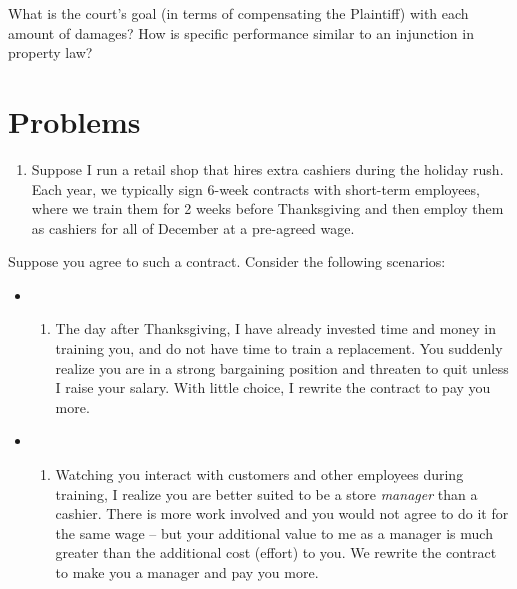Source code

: \documentclass[
  11pt,
]{article}
\providecommand{\tightlist}{%
  \setlength{\itemsep}{0pt}\setlength{\parskip}{0pt}}
\begin{document}
What is the court's goal (in terms of compensating the Plaintiff) with
each amount of damages? How is specific performance similar to an
injunction in property law?

\clearpage

\hypertarget{problems}{%
\section{Problems}\label{problems}}

\begin{enumerate}
\def\labelenumi{\arabic{enumi}.}
\setcounter{enumi}{5}
\tightlist
\item
  Suppose I run a retail shop that hires extra cashiers during the
  holiday rush. Each year, we typically sign 6-week contracts with
  short-term employees, where we train them for 2 weeks before
  Thanksgiving and then employ them as cashiers for all of December at a
  pre-agreed wage.
\end{enumerate}

Suppose you agree to such a contract. Consider the following scenarios:

\begin{itemize}
\item
  \begin{enumerate}
  \def\labelenumi{(\roman{enumi})}
  \tightlist
  \item
    The day after Thanksgiving, I have already invested time and money
    in training you, and do not have time to train a replacement. You
    suddenly realize you are in a strong bargaining position and
    threaten to quit unless I raise your salary. With little choice, I
    rewrite the contract to pay you more.
  \end{enumerate}
\item
  \begin{enumerate}
  \def\labelenumi{(\roman{enumi})}
  \setcounter{enumi}{1}
  \tightlist
  \item
    Watching you interact with customers and other employees during
    training, I realize you are better suited to be a store
    \emph{manager} than a cashier. There is more work involved and you
    would not agree to do it for the same wage -- but your additional
    value to me as a manager is much greater than the additional cost
    (effort) to you. We rewrite the contract to make you a manager and
    pay you more.
  \end{enumerate}
\end{itemize}
\end{document}
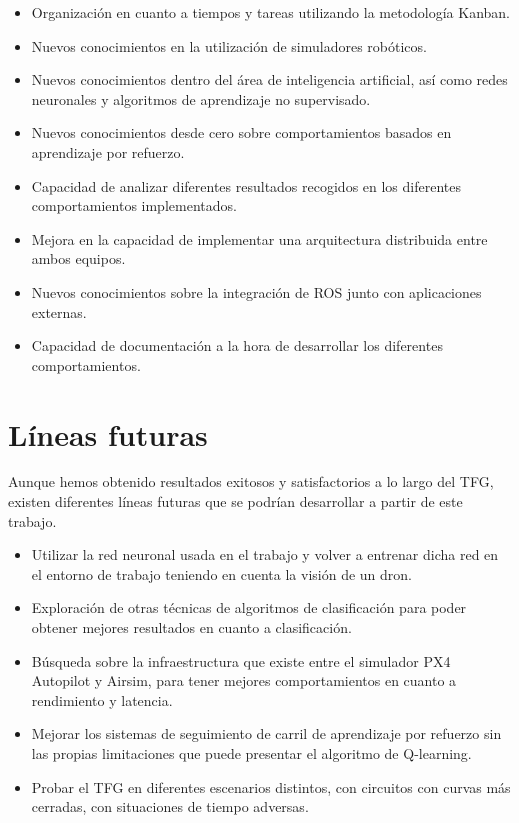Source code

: \begin{itemize}
    \item Organización en cuanto a tiempos y tareas utilizando la metodología Kanban.
    \item Nuevos conocimientos en la utilización de simuladores robóticos.
    \item Nuevos conocimientos dentro del área de inteligencia artificial, así como redes neuronales y algoritmos de
    aprendizaje no supervisado. 
    \item Nuevos conocimientos desde cero sobre comportamientos basados en aprendizaje por refuerzo.
    \item Capacidad de analizar diferentes resultados recogidos en los diferentes comportamientos implementados.
    \item Mejora en la capacidad de implementar una arquitectura distribuida entre ambos equipos.
    \item Nuevos conocimientos sobre la integración de ROS junto con aplicaciones externas.
    \item Capacidad de documentación a la hora de desarrollar los diferentes comportamientos. 
\end{itemize}

\section{Líneas futuras}
\label{lineas_futuras}
Aunque hemos obtenido resultados exitosos y satisfactorios a lo largo del TFG, existen diferentes líneas futuras que se
podrían desarrollar a partir de este trabajo. \newline

\begin{itemize}
\item Utilizar la red neuronal usada en el trabajo y volver a entrenar dicha red en el entorno de trabajo teniendo en
cuenta la visión de un dron.
\item Exploración de otras técnicas de algoritmos de clasificación para poder obtener mejores resultados en cuanto a
clasificación.
\item Búsqueda sobre la infraestructura que existe entre el simulador PX4 Autopilot y Airsim, para tener mejores
comportamientos en cuanto a rendimiento y latencia.
\item Mejorar los sistemas de seguimiento de carril de aprendizaje por refuerzo sin las propias limitaciones que puede
presentar el algoritmo de Q-learning.
\item Probar el TFG en diferentes escenarios distintos, con circuitos con curvas más cerradas, con situaciones de tiempo
adversas. 
\end{itemize}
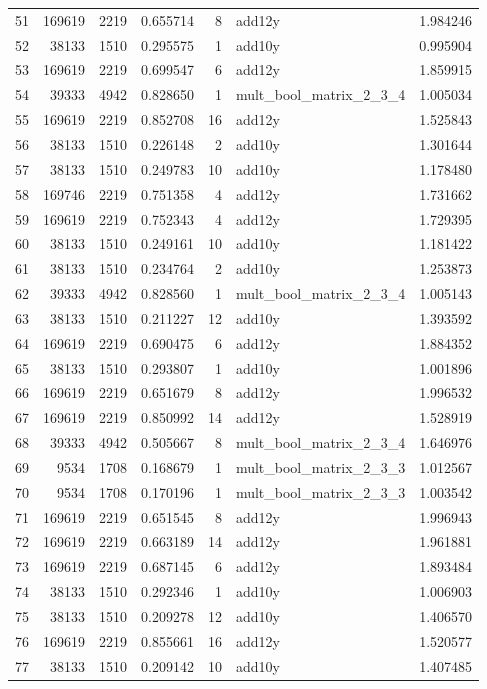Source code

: \begin{tabular}{lrrrrlr}
51 & 169619 & 2219 & 0.655714 & 8 & add12y & 1.984246 \\
52 & 38133 & 1510 & 0.295575 & 1 & add10y & 0.995904 \\
53 & 169619 & 2219 & 0.699547 & 6 & add12y & 1.859915 \\
54 & 39333 & 4942 & 0.828650 & 1 & mult_bool_matrix_2_3_4 & 1.005034 \\
55 & 169619 & 2219 & 0.852708 & 16 & add12y & 1.525843 \\
56 & 38133 & 1510 & 0.226148 & 2 & add10y & 1.301644 \\
57 & 38133 & 1510 & 0.249783 & 10 & add10y & 1.178480 \\
58 & 169746 & 2219 & 0.751358 & 4 & add12y & 1.731662 \\
59 & 169619 & 2219 & 0.752343 & 4 & add12y & 1.729395 \\
60 & 38133 & 1510 & 0.249161 & 10 & add10y & 1.181422 \\
61 & 38133 & 1510 & 0.234764 & 2 & add10y & 1.253873 \\
62 & 39333 & 4942 & 0.828560 & 1 & mult_bool_matrix_2_3_4 & 1.005143 \\
63 & 38133 & 1510 & 0.211227 & 12 & add10y & 1.393592 \\
64 & 169619 & 2219 & 0.690475 & 6 & add12y & 1.884352 \\
65 & 38133 & 1510 & 0.293807 & 1 & add10y & 1.001896 \\
66 & 169619 & 2219 & 0.651679 & 8 & add12y & 1.996532 \\
67 & 169619 & 2219 & 0.850992 & 14 & add12y & 1.528919 \\
68 & 39333 & 4942 & 0.505667 & 8 & mult_bool_matrix_2_3_4 & 1.646976 \\
69 & 9534 & 1708 & 0.168679 & 1 & mult_bool_matrix_2_3_3 & 1.012567 \\
70 & 9534 & 1708 & 0.170196 & 1 & mult_bool_matrix_2_3_3 & 1.003542 \\
71 & 169619 & 2219 & 0.651545 & 8 & add12y & 1.996943 \\
72 & 169619 & 2219 & 0.663189 & 14 & add12y & 1.961881 \\
73 & 169619 & 2219 & 0.687145 & 6 & add12y & 1.893484 \\
74 & 38133 & 1510 & 0.292346 & 1 & add10y & 1.006903 \\
75 & 38133 & 1510 & 0.209278 & 12 & add10y & 1.406570 \\
76 & 169619 & 2219 & 0.855661 & 16 & add12y & 1.520577 \\
77 & 38133 & 1510 & 0.209142 & 10 & add10y & 1.407485 \\

\end{tabular}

→ WHAT THIS TASK INVOLVES
Quote the material exactly. Pictures stay out.

→ WRITTEN RESPONSE
Source code

: \documentclass[
  11pt,
]{article}
\providecommand{\tightlist}{%
  \setlength{\itemsep}{0pt}\setlength{\parskip}{0pt}}
\begin{document}
What is the court's goal (in terms of compensating the Plaintiff) with
each amount of damages? How is specific performance similar to an
injunction in property law?

\clearpage

\hypertarget{problems}{%
\section{Problems}\label{problems}}

\begin{enumerate}
\def\labelenumi{\arabic{enumi}.}
\setcounter{enumi}{5}
\tightlist
\item
  Suppose I run a retail shop that hires extra cashiers during the
  holiday rush. Each year, we typically sign 6-week contracts with
  short-term employees, where we train them for 2 weeks before
  Thanksgiving and then employ them as cashiers for all of December at a
  pre-agreed wage.
\end{enumerate}

Suppose you agree to such a contract. Consider the following scenarios:

\begin{itemize}
\item
  \begin{enumerate}
  \def\labelenumi{(\roman{enumi})}
  \tightlist
  \item
    The day after Thanksgiving, I have already invested time and money
    in training you, and do not have time to train a replacement. You
    suddenly realize you are in a strong bargaining position and
    threaten to quit unless I raise your salary. With little choice, I
    rewrite the contract to pay you more.
  \end{enumerate}
\item
  \begin{enumerate}
  \def\labelenumi{(\roman{enumi})}
  \setcounter{enumi}{1}
  \tightlist
  \item
    Watching you interact with customers and other employees during
    training, I realize you are better suited to be a store
    \emph{manager} than a cashier. There is more work involved and you
    would not agree to do it for the same wage -- but your additional
    value to me as a manager is much greater than the additional cost
    (effort) to you. We rewrite the contract to make you a manager and
    pay you more.
  \end{enumerate}
\end{itemize}
\end{document}
Source code

: \begin{itemize}
    \item Organización en cuanto a tiempos y tareas utilizando la metodología Kanban.
    \item Nuevos conocimientos en la utilización de simuladores robóticos.
    \item Nuevos conocimientos dentro del área de inteligencia artificial, así como redes neuronales y algoritmos de
    aprendizaje no supervisado. 
    \item Nuevos conocimientos desde cero sobre comportamientos basados en aprendizaje por refuerzo.
    \item Capacidad de analizar diferentes resultados recogidos en los diferentes comportamientos implementados.
    \item Mejora en la capacidad de implementar una arquitectura distribuida entre ambos equipos.
    \item Nuevos conocimientos sobre la integración de ROS junto con aplicaciones externas.
    \item Capacidad de documentación a la hora de desarrollar los diferentes comportamientos. 
\end{itemize}

\section{Líneas futuras}
\label{lineas_futuras}
Aunque hemos obtenido resultados exitosos y satisfactorios a lo largo del TFG, existen diferentes líneas futuras que se
podrían desarrollar a partir de este trabajo. \newline

\begin{itemize}
\item Utilizar la red neuronal usada en el trabajo y volver a entrenar dicha red en el entorno de trabajo teniendo en
cuenta la visión de un dron.
\item Exploración de otras técnicas de algoritmos de clasificación para poder obtener mejores resultados en cuanto a
clasificación.
\item Búsqueda sobre la infraestructura que existe entre el simulador PX4 Autopilot y Airsim, para tener mejores
comportamientos en cuanto a rendimiento y latencia.
\item Mejorar los sistemas de seguimiento de carril de aprendizaje por refuerzo sin las propias limitaciones que puede
presentar el algoritmo de Q-learning.
\item Probar el TFG en diferentes escenarios distintos, con circuitos con curvas más cerradas, con situaciones de tiempo
adversas. 
\end{itemize}
Source code

: \begin{tabular}{lrrrrlr}
51 & 169619 & 2219 & 0.655714 & 8 & add12y & 1.984246 \\
52 & 38133 & 1510 & 0.295575 & 1 & add10y & 0.995904 \\
53 & 169619 & 2219 & 0.699547 & 6 & add12y & 1.859915 \\
54 & 39333 & 4942 & 0.828650 & 1 & mult_bool_matrix_2_3_4 & 1.005034 \\
55 & 169619 & 2219 & 0.852708 & 16 & add12y & 1.525843 \\
56 & 38133 & 1510 & 0.226148 & 2 & add10y & 1.301644 \\
57 & 38133 & 1510 & 0.249783 & 10 & add10y & 1.178480 \\
58 & 169746 & 2219 & 0.751358 & 4 & add12y & 1.731662 \\
59 & 169619 & 2219 & 0.752343 & 4 & add12y & 1.729395 \\
60 & 38133 & 1510 & 0.249161 & 10 & add10y & 1.181422 \\
61 & 38133 & 1510 & 0.234764 & 2 & add10y & 1.253873 \\
62 & 39333 & 4942 & 0.828560 & 1 & mult_bool_matrix_2_3_4 & 1.005143 \\
63 & 38133 & 1510 & 0.211227 & 12 & add10y & 1.393592 \\
64 & 169619 & 2219 & 0.690475 & 6 & add12y & 1.884352 \\
65 & 38133 & 1510 & 0.293807 & 1 & add10y & 1.001896 \\
66 & 169619 & 2219 & 0.651679 & 8 & add12y & 1.996532 \\
67 & 169619 & 2219 & 0.850992 & 14 & add12y & 1.528919 \\
68 & 39333 & 4942 & 0.505667 & 8 & mult_bool_matrix_2_3_4 & 1.646976 \\
69 & 9534 & 1708 & 0.168679 & 1 & mult_bool_matrix_2_3_3 & 1.012567 \\
70 & 9534 & 1708 & 0.170196 & 1 & mult_bool_matrix_2_3_3 & 1.003542 \\
71 & 169619 & 2219 & 0.651545 & 8 & add12y & 1.996943 \\
72 & 169619 & 2219 & 0.663189 & 14 & add12y & 1.961881 \\
73 & 169619 & 2219 & 0.687145 & 6 & add12y & 1.893484 \\
74 & 38133 & 1510 & 0.292346 & 1 & add10y & 1.006903 \\
75 & 38133 & 1510 & 0.209278 & 12 & add10y & 1.406570 \\
76 & 169619 & 2219 & 0.855661 & 16 & add12y & 1.520577 \\
77 & 38133 & 1510 & 0.209142 & 10 & add10y & 1.407485 \\

\end{tabular}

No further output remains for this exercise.